The four-acre hillside property once occupied by the recently closed Windrush School has been sold to a Richmond couple who want to use the site and existing buildings in the service of public education, the couple's representatives told Patch.
The Chamberlins want to use the site to support public education, either as a public school facility or as an entity that supports public education, Wright said.
No decision has been made on what the use will be, she said. The Chamberlins are seeking community input to gather ideas and suggestions, she said.
"We're not looking at a private school," she said. "We want a public school ... or some other organization or institution that supports kids."
They've established a an email address, Windrush.Facility@gmail.com, to receive public feedback.
"What we're looking for is to hear back from our neighbors," Wright said. "What are their thoughts? What are their visions? We really want it to be collaborative."

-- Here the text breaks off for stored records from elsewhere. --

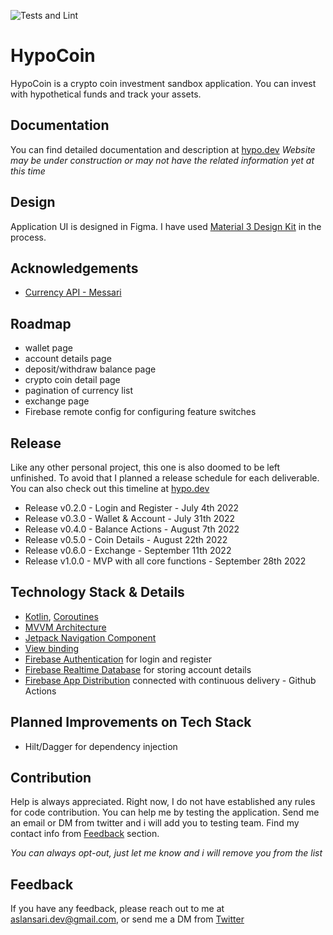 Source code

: 
![Tests and Lint](https://github.com/aslansari/hypocoin/actions/workflows/testandlint.yml/badge.svg) 

# HypoCoin

HypoCoin is a crypto coin investment sandbox application. You can invest with hypothetical funds and track your assets.

## Documentation

You can find detailed documentation and description at [hypo.dev](https://hypo.dev)
*Website may be under construction or may not have the related information yet at this time*

## Design

Application UI is designed in Figma. I have used [Material 3 Design Kit](https://www.figma.com/community/file/1035203688168086460) in the process.

## Acknowledgements

- [Currency API - Messari](https://data.messari.io/)

## Roadmap

- wallet page
- account details page
- deposit/withdraw balance page
- crypto coin detail page
- pagination of currency list
- exchange page
- Firebase remote config for configuring feature switches

## Release

Like any other personal project, this one is also doomed to be left unfinished. To avoid that I planned a release schedule for each deliverable.
You can also check out this timeline at [hypo.dev](https://hypo.dev)

- Release v0.2.0 - Login and Register - July 4th 2022
- Release v0.3.0 - Wallet & Account - July 31th 2022
- Release v0.4.0 - Balance Actions - August 7th 2022
- Release v0.5.0 - Coin Details - August 22th 2022
- Release v0.6.0 - Exchange - September 11th 2022
- Release v1.0.0 - MVP with all core functions - September 28th 2022

## Technology Stack & Details

- [Kotlin](https://kotlinlang.org/), [Coroutines](https://kotlinlang.org/docs/coroutines-overview.html)
- [MVVM Architecture](https://developer.android.com/topic/architecture)
- [Jetpack Navigation Component](https://developer.android.com/guide/navigation)
- [View binding](https://developer.android.com/topic/libraries/view-binding)
- [Firebase Authentication](https://firebase.google.com/docs/auth) for login and register
- [Firebase Realtime Database](https://firebase.google.com/docs/database) for storing account details
- [Firebase App Distribution](https://firebase.google.com/docs/app-distribution) connected with continuous delivery - Github Actions

## Planned Improvements on Tech Stack

- Hilt/Dagger for dependency injection

## Contribution

Help is always appreciated. Right now, I do not have established any rules for code contribution.
You can help me by testing the application. Send me an email or DM from twitter and i will add you to testing team.
Find my contact info from [Feedback](#Feedback) section.

*You can always opt-out, just let me know and i will remove you from the list*

## Feedback

If you have any feedback, please reach out to me at [aslansari.dev@gmail.com](mailto:aslansari.dev@gmail.com), or send me a DM from [Twitter](https://twitter.com/asaridev)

Wright said there are no plans to add new structures or to make significant alterations to existing buildings at the high-profile property at Elm and Hill streets, including its two distinctive main structures: the Chinese-themed main building that opened in 1935 as the Chung Mei Home, believed to have been the only orphanage for Chinese boys in the U.S., and the library/middle school building, which was completed in 2008 and secured a LEED Platinum award, the highest green rating.

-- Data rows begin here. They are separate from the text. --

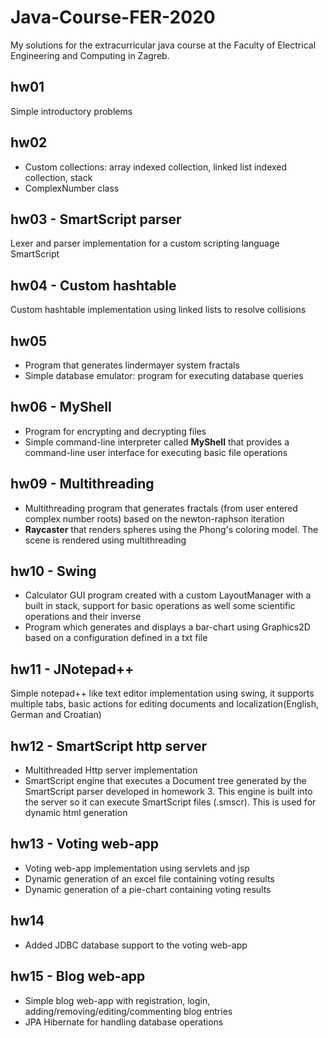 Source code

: # Java-Course-FER-2020
My solutions for the extracurricular java course at the Faculty of Electrical Engineering and Computing in Zagreb.


## hw01
Simple introductory problems

## hw02
- Custom collections: array indexed collection, linked list indexed collection, stack
- ComplexNumber class

## hw03 - SmartScript parser
Lexer and parser implementation for a custom scripting language SmartScript

## hw04 - Custom hashtable
Custom hashtable implementation using linked lists to resolve collisions

## hw05
- Program that generates lindermayer system fractals
- Simple database emulator: program for executing database queries

## hw06 - MyShell
- Program for encrypting and decrypting files
- Simple command-line interpreter called **MyShell** that provides a command-line user interface for executing basic file operations

## hw09 - Multithreading
- Multithreading program that generates fractals (from user entered complex number roots) based on the newton-raphson iteration
- **Raycaster** that renders spheres using the Phong's coloring model. The scene is rendered using multithreading

## hw10 - Swing
- Calculator GUI program created with a custom LayoutManager with a built in stack, support for basic operations as well some scientific operations and their inverse
- Program which generates and displays a bar-chart using Graphics2D based on a configuration defined in a txt file

## hw11 - JNotepad++
Simple notepad++ like text editor implementation using swing, it supports multiple tabs, basic actions for editing documents and localization(English, German and Croatian)

## hw12 - SmartScript http server
- Multithreaded Http server implementation
- SmartScript engine that executes a Document tree generated by the SmartScript parser developed in homework 3. This engine is built into the server so it can execute SmartScript files (.smscr). This is used for dynamic html generation

## hw13 - Voting web-app
- Voting web-app implementation using servlets and jsp
- Dynamic generation of an excel file containing voting results
- Dynamic generation of a pie-chart containing voting results

## hw14
- Added JDBC database support to the voting web-app

## hw15 - Blog web-app
- Simple blog web-app with registration, login, adding/removing/editing/commenting blog entries
- JPA Hibernate for handling database operations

It was the latter building that sank Windrush School, which was forced to close last June after 35 years as a private, progressive education-oriented K-8 school. The school issued $13 million in bonds in 2007 to pay for the new building and ultimately defaulted, leaving the property in the hands of Wells Fargo Bank, trustee for the bondholders.
Wells Fargo disclosed in September that it signed a purchase agreement with a newly established California-based limited liability company, Educational Ventures, LLC, for $6.9 million.

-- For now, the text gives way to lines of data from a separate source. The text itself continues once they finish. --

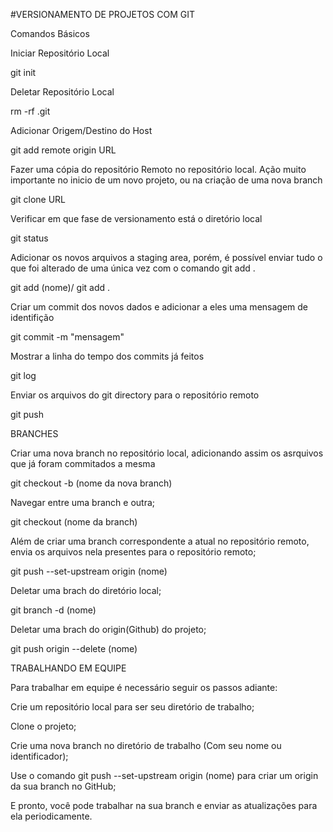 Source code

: #VERSIONAMENTO DE PROJETOS COM GIT
		
Comandos Básicos 
	     	 
Iniciar Repositório Local

git init

Deletar Repositório Local

rm -rf .git
      	   	         
Adicionar Origem/Destino do Host

git add remote origin URL 
	        
Fazer uma cópia do repositório Remoto no repositório local.
Ação muito importante no inicio de um novo projeto, ou na criação
de uma nova branch	  
		
git clone URL
	
Verificar em que fase de versionamento está o diretório local

git status 
	      
Adicionar os novos arquivos a staging area, porém, é possível enviar
tudo o que foi alterado de uma única vez com o comando git add .	        
	
git add (nome)/ git add .
	
Criar um commit dos novos dados e adicionar a eles uma mensagem
de identifição		
	
git commit -m  "mensagem"
         	
Mostrar a linha do tempo dos commits já feitos
		
git log 
	
Enviar os arquivos do git directory para o repositório remoto	
	
git push 
	
		
BRANCHES

Criar uma nova branch no repositório local, adicionando assim os asrquivos que já
foram commitados a mesma

git checkout -b (nome da nova branch)
	
Navegar entre uma branch e outra;        	
	
git checkout (nome da branch)
		
Além de criar uma branch correspondente a atual no 
repositório remoto, envia os arquivos nela presentes para o repositório remoto;	

git push --set-upstream origin (nome)
	
Deletar uma brach do diretório local;		
	
git branch -d (nome)
	
Deletar uma brach do origin(Github) do projeto;	
	        
git push origin --delete (nome)
	
		
		
TRABALHANDO EM EQUIPE
	
Para trabalhar em equipe é necessário seguir os passos adiante:
	
Crie um repositório local para ser seu diretório de trabalho;

Clone o projeto;		

Crie uma nova branch no diretório de trabalho (Com seu nome ou identificador);

Use o comando git push --set-upstream origin (nome) para criar um origin
da sua branch no GitHub;
		
E pronto, você pode trabalhar na sua branch e enviar as atualizações para ela	periodicamente.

Educational Ventures is the legal holder of the property and was set up by the Chamberlins, who are the company's sole owners, said David Richey, a spokesman for the couple.
The couple are now retired and are seeking "to give back to their community," Wright said.
Susan Chamberlin had a career as an architect who oversaw the renovation of the Oakland Museum of California and also worked for the Oakland Redevelopment Agency. Steve Chamberlin is the founder of Chamberlin Associates, a Bay Area commercial development firm. Both have also been members of the professional faculty at the Haas School of Business.
Their Chamberlin Family Foundation, established in 2006, has made at least two large contributions to the Haas School. It reported $1.39 million in charitable contributions, gifts and grants in 2011, and assets with a market value of $28.26 million at the end of the year.
The foundation's website says, "We invest in people and ideas that will create transformational and sustainable change in K-12 public education where inequitable opportunities impede student potential."
Wright said she has already started meeting with community members, including City Manager Scott Hanin, about ideas for the Windrush site, and Richey said public meetings also are being contemplated.
"I'm going to be spending a big part of the coming weeks and months talking to the community," Wright said.
"What we really want to do is have an open dialogue with the community," she said.